I wish this could be a cool post about how to detect and correct external links from your site which 404. Unfortunately, it appears that I need to roll the clock back a full decade and talk about links on your website, pointing to your website, which 404.

This is actually something I've noticed more and more recently. My amazement at this degeneration of basic HTML skill culminated last week when, amidst the Azure fanfare, I noticed that its own search engine returned internal results which 404. A few days later, while talking to someone about the Play Framework, I came across links in its documentation pointing to non-existent pages.

There are a number of ways to deal with it, but the simplest is probably to monitor your log files and reactively correct 404s. Here's a simple ruby script that reads the standard nginx log format (also used by Apache) and extracts 404s:

def parse(io)
  pattern = /.*"(?<method>[A-Z]{3,}) (?<url>.*?)(\?(.*?))? HTTP\/1\.\d" (?<status>\d\d\d)/
  results = {}
  io.each do |line|
    next unless line.include?(' 404 ')

    match = pattern.match(line)
    status = match[:status].to_i
    next unless status == 404

    url = "#{match[:method]} #{match[:url]}"
    results[url] = 0 unless results.include?(url)
    results[url] += 1

results = parse File.new PATH_TO_ACCESS_LOG

Using the elif gem, you can use the above method to efficiently read the file backwards.

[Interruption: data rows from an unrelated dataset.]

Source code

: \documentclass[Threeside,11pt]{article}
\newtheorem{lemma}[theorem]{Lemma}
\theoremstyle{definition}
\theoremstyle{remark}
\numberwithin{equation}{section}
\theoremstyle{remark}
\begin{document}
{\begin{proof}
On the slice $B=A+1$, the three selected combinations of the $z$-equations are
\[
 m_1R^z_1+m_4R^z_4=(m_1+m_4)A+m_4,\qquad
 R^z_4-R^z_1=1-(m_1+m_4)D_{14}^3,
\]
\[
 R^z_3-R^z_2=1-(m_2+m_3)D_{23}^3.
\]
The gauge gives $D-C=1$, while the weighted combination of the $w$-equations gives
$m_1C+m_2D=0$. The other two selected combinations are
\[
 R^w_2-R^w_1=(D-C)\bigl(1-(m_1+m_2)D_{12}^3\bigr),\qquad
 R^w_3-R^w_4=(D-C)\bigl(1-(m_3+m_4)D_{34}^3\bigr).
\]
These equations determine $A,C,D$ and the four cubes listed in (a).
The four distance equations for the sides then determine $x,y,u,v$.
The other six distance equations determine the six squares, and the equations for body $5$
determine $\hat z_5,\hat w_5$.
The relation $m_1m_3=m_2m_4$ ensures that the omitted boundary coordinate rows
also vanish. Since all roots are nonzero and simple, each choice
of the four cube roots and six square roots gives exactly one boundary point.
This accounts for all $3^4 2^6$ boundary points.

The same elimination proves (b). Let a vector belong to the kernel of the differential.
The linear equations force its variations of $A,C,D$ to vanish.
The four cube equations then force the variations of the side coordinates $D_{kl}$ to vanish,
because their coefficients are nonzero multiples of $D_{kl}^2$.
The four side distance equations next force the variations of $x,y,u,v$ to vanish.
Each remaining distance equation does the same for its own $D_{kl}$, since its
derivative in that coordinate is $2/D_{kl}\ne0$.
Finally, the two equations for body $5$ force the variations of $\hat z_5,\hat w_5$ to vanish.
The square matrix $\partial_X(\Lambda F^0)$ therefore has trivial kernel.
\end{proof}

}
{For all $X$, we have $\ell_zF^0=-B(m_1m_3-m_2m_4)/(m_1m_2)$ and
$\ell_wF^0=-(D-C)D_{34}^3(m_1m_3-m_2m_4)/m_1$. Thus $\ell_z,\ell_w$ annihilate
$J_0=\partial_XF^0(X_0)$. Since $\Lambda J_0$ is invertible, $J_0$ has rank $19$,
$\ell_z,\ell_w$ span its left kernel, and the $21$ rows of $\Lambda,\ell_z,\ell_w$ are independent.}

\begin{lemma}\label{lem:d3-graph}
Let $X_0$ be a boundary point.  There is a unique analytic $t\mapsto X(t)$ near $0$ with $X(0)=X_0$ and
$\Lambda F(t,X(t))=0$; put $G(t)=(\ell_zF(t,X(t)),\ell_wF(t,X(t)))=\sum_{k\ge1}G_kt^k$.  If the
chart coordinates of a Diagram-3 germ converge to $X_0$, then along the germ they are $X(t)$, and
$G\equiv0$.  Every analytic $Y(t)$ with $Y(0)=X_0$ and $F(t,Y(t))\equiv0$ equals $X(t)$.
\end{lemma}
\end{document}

As a side note, this process can be significantly sped up by logging 404s into their own file:

error_page 404 /404.html;

location = /404.html {
  access_log /path/to/log;

What you to do with these results is up to you. If you were me and loved Redis, you might use a sorted set:

redis = Redis.new
  results.each{|url, count| redis.zincrby('404s', count, url) }

This would allow you to use zrevrange to get the worst offenders:

# top 10 most common 404s
  redis.zrevrange('404s', 0, 9, :with_scores => true)

Of course, this can all get more advanced. Most notably, we might also log the referrer to make it easier to track the source of our 404. Regardless of what approach you take, how simple or complicated you make it, there's no excuse for not monitoring and correcting 404s on your site. This doesn't just apply to internal links (which make you look particularly incompetent), but also external ones as it represents a lost opportunity to help and engage users.